(What you will do) Report back every line below that carries the word "cdot".

^^^^

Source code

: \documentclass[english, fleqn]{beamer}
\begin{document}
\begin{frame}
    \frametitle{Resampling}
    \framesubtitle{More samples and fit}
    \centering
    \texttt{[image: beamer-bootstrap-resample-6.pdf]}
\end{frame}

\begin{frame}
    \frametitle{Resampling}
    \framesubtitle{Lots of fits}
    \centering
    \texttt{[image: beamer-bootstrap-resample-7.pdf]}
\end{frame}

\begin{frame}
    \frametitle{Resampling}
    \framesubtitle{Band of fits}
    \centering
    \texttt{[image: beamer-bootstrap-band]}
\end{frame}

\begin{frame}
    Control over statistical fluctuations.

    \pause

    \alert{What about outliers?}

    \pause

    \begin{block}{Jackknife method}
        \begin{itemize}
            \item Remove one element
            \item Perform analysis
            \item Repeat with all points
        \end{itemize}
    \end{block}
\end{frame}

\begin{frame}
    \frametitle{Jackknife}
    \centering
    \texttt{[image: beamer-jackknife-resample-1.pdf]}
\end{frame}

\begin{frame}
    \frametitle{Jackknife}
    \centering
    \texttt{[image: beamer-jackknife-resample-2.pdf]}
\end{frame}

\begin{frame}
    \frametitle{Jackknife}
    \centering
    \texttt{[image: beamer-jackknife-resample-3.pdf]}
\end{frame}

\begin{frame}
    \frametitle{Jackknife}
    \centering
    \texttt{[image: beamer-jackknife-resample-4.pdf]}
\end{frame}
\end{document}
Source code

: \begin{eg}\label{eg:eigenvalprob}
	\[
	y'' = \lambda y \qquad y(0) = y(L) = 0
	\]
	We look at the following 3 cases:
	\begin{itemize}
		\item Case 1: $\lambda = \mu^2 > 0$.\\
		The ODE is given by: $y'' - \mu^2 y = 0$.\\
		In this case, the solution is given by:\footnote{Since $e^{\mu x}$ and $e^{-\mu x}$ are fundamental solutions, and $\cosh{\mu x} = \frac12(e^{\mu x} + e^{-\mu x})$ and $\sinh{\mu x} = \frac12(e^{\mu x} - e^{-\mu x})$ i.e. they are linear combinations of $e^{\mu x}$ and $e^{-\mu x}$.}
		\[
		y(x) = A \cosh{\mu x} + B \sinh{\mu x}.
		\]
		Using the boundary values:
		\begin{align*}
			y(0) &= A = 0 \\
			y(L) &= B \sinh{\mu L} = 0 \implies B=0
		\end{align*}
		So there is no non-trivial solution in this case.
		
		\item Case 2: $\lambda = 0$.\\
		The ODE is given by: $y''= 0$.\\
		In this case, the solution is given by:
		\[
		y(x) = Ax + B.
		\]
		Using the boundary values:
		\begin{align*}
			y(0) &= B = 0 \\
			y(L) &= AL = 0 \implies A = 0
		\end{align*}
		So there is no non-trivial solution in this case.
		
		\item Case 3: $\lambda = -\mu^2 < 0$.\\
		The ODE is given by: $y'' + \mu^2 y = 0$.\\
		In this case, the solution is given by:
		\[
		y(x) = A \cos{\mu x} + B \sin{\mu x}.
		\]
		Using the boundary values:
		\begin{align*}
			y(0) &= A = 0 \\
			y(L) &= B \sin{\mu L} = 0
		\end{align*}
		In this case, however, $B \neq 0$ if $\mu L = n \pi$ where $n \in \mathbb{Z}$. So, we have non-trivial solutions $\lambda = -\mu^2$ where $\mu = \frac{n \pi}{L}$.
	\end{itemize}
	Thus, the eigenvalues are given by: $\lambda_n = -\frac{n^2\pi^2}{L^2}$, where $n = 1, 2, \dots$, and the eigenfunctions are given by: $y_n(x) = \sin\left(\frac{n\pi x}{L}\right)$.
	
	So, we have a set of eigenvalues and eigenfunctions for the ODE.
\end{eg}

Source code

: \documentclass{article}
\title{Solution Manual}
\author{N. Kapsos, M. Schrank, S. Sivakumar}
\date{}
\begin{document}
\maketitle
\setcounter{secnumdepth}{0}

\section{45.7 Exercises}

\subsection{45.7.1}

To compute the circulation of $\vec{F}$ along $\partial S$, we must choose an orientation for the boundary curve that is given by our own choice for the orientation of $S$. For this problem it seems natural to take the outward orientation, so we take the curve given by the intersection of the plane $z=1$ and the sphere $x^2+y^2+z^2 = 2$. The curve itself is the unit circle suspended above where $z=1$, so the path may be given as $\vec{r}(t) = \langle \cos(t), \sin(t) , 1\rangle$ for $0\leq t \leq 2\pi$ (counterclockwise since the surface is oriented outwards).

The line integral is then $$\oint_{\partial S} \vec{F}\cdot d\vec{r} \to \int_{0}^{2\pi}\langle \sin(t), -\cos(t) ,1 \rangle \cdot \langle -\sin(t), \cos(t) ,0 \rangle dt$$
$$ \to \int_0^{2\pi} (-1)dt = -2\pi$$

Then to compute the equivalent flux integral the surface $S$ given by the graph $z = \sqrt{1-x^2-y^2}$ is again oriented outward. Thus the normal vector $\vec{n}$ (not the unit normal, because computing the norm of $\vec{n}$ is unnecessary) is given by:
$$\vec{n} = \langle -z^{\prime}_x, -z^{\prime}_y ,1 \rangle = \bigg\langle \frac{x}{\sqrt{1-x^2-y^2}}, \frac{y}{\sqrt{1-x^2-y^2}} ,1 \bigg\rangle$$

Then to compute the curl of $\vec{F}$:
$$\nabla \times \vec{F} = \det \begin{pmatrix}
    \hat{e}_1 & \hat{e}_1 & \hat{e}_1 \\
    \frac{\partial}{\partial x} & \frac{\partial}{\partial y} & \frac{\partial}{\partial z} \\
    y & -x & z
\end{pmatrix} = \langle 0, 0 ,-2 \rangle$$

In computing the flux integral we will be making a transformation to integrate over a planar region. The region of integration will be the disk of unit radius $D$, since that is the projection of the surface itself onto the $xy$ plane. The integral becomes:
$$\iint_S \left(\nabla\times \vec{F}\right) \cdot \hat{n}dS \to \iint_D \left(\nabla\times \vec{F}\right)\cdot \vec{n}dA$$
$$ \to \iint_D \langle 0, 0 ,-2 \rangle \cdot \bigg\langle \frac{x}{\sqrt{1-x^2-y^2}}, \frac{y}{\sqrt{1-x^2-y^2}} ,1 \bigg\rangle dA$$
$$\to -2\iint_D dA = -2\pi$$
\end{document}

^^^^

(Solution for this problem)
The line integral is then $$\oint_{\partial S} \vec{F}\cdot d\vec{r} \to \int_{0}^{2\pi}\langle \sin(t), -\cos(t) ,1 \rangle \cdot \langle -\sin(t), \cos(t) ,0 \rangle dt$$
$$\iint_S \left(\nabla\times \vec{F}\right) \cdot \hat{n}dS \to \iint_D \left(\nabla\times \vec{F}\right)\cdot \vec{n}dA$$
$$ \to \iint_D \langle 0, 0 ,-2 \rangle \cdot \bigg\langle \frac{x}{\sqrt{1-x^2-y^2}}, \frac{y}{\sqrt{1-x^2-y^2}} ,1 \bigg\rangle dA$$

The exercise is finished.